Four Seasons a fresh triumph
New Zealand Symphony Orchestra directed by Vesa-Matti Leppa¨nen with Anna van der Zee, Malavika Gopal, Simeon Broom and Alan Molina (all violin). Music by Vivaldi and Piazzolla. Wellington College, May 8.
Reviewed by Max Rashbrooke.
I had low expectations, I’ll admit: what was yet another performance of Four Seasons going to tell me about this well-worn piece? Plenty, as it turned out.
Things were livened up from the outset by readings from the poems that had originally accompanied Vivaldi’s composition. Another nice touch was to have one soloist per season, each drawn from the New Zealand Symphony Orchestra’s ranks.

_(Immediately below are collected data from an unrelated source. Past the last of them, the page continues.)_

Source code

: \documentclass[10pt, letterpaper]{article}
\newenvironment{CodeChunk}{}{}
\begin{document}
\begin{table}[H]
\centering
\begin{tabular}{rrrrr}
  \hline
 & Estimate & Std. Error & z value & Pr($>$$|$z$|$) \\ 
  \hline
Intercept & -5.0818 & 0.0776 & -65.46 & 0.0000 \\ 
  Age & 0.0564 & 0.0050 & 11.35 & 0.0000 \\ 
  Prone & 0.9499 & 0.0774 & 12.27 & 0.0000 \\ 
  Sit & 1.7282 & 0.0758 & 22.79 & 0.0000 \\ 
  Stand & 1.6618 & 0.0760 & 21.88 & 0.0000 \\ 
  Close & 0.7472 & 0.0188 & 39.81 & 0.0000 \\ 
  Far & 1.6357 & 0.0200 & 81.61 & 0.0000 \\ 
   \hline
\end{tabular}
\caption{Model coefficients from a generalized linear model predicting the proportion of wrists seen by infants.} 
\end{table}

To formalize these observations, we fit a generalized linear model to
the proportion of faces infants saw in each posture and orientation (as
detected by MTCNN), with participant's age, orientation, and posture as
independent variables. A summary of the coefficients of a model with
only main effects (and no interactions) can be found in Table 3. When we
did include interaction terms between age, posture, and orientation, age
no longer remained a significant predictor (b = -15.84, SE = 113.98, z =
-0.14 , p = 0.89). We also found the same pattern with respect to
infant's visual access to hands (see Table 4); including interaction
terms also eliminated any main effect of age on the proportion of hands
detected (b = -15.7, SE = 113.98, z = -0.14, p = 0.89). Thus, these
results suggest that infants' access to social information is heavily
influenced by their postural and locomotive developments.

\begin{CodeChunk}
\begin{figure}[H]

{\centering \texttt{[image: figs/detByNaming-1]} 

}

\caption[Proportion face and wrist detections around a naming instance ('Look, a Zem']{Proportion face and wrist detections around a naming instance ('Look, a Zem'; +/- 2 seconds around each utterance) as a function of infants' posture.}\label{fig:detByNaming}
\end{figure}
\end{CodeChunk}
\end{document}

Admittedly, the opening movement, Spring, didn’t land well. Both soloist Anna van der Zee and the orchestra played with a metallic tone that felt far too clean, lacking the swelling warmth and softness of new life, and the dynamics were off on some of the call-and-answer passages.

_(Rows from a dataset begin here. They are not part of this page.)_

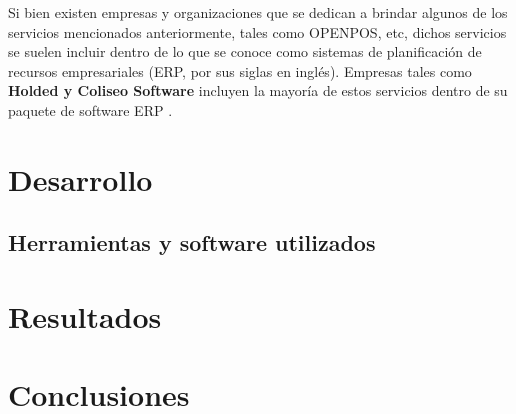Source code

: \documentclass[10pt, a4paper]{article}
\begin{document}
Si bien existen empresas y organizaciones que se dedican a brindar algunos de los servicios mencionados anteriormente, tales como OPENPOS, etc, dichos servicios se suelen incluir dentro de lo que se conoce como sistemas de planificación de recursos empresariales (ERP, por sus siglas en inglés).
Empresas tales como \textbf{Holded y Coliseo Software} incluyen la mayoría de estos servicios dentro de su paquete de software ERP \cite{wiki:erp}.
\section{Desarrollo}
\subsection*{Herramientas y software utilizados}
\section{Resultados}
\section{Conclusiones}

\end{document}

Things picked up, though, as the wheel turned to Summer. Soloist Alan Molina was magnificent in his tight, rhythmically intricate interplay with cellist Ken Ichinose, and the later parts of the movement were suffused with a slow, sweltering tension.

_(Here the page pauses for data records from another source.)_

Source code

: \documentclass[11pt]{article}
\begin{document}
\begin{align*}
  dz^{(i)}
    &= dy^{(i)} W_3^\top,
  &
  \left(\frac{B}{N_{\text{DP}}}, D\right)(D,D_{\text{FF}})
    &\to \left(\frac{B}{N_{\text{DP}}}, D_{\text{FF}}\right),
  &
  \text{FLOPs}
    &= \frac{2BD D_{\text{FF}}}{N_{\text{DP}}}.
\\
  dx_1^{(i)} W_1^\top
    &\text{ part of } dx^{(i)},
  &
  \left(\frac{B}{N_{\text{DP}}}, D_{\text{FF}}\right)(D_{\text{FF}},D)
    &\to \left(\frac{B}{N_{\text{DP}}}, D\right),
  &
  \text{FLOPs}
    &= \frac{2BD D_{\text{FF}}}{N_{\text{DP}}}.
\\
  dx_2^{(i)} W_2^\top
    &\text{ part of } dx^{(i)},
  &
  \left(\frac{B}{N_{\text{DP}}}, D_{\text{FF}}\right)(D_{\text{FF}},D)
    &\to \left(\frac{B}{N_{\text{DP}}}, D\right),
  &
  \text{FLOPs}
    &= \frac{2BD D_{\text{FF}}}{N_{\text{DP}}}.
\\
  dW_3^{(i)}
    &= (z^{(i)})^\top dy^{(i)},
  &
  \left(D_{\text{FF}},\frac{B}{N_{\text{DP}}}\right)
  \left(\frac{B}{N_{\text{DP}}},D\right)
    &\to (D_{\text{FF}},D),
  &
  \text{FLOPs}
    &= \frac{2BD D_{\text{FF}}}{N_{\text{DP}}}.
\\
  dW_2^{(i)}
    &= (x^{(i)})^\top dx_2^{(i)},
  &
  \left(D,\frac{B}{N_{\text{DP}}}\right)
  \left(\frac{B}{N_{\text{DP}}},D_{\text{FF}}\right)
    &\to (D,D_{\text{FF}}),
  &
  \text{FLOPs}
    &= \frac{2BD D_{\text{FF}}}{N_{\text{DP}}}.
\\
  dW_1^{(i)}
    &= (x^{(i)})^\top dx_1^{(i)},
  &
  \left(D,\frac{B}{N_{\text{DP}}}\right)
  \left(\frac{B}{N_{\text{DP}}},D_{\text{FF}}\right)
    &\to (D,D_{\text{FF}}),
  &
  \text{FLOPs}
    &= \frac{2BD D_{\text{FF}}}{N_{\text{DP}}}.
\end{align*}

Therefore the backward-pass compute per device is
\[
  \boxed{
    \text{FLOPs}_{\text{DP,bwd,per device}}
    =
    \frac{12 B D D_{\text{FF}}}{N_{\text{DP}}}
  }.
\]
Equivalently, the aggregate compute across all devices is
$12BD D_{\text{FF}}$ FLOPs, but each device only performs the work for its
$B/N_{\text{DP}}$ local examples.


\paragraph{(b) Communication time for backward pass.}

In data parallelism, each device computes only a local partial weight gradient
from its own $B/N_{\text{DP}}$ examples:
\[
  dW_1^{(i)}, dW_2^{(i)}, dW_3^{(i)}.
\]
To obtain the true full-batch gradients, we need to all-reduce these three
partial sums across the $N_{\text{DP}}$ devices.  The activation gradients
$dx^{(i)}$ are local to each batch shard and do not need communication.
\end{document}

In Autumn, Malavika Gopal delighted with a fuller, rounder tone and an absolutely secure technique. The orchestra also distinguished themselves in passages where the crisp notes of the harpsichord delicately punctured the murmuring flow of the strings.
A performance that throughout privileged musical communication and storytelling reached its pinnacle in the final movement, Winter, where the opening was like shivering itself, an evocation of iciness on a par with classics like the Cold Genius’s solo in Purcell’s King Arthur.
Splendid, too, was the decision to pair the Vivaldi with Astor Piazzolla’s modern, tango-laced take on the Four Seasons, Las Cuatro Estaciones Porten˜ as, as arranged by Leonid Desyatnikov and with the same four soloists, albeit in different order.
Van der Zee seemed far more poised in her rendition of Autumn, her lyrical solos hinting at sepia evenings and riverside dusk. Broom’s Winter, meanwhile, had moments of transcendent beauty, balancing the lamentation of the slow passages with a propulsive energy later on.
Gopal then conjured up what was a very dark Spring indeed, leaning into harsh sounds that could have been labelled unmusical were they not, in a sense, the very opposite. In both Spring and Summer, Piazzolla’s wit was on full display, with playful references back to the Vivaldi original. The latter movement was a masterful kaleidoscope containing everything from jagged virtuoso passages to the smoothest of tango song lines.
It was a completely coherent performance – the poetry, the soloists, the orchestra, the brilliant pairing of Vivaldi and Piazzolla. What might have seemed old and stale reappeared as vivid and fresh. In short, a triumph.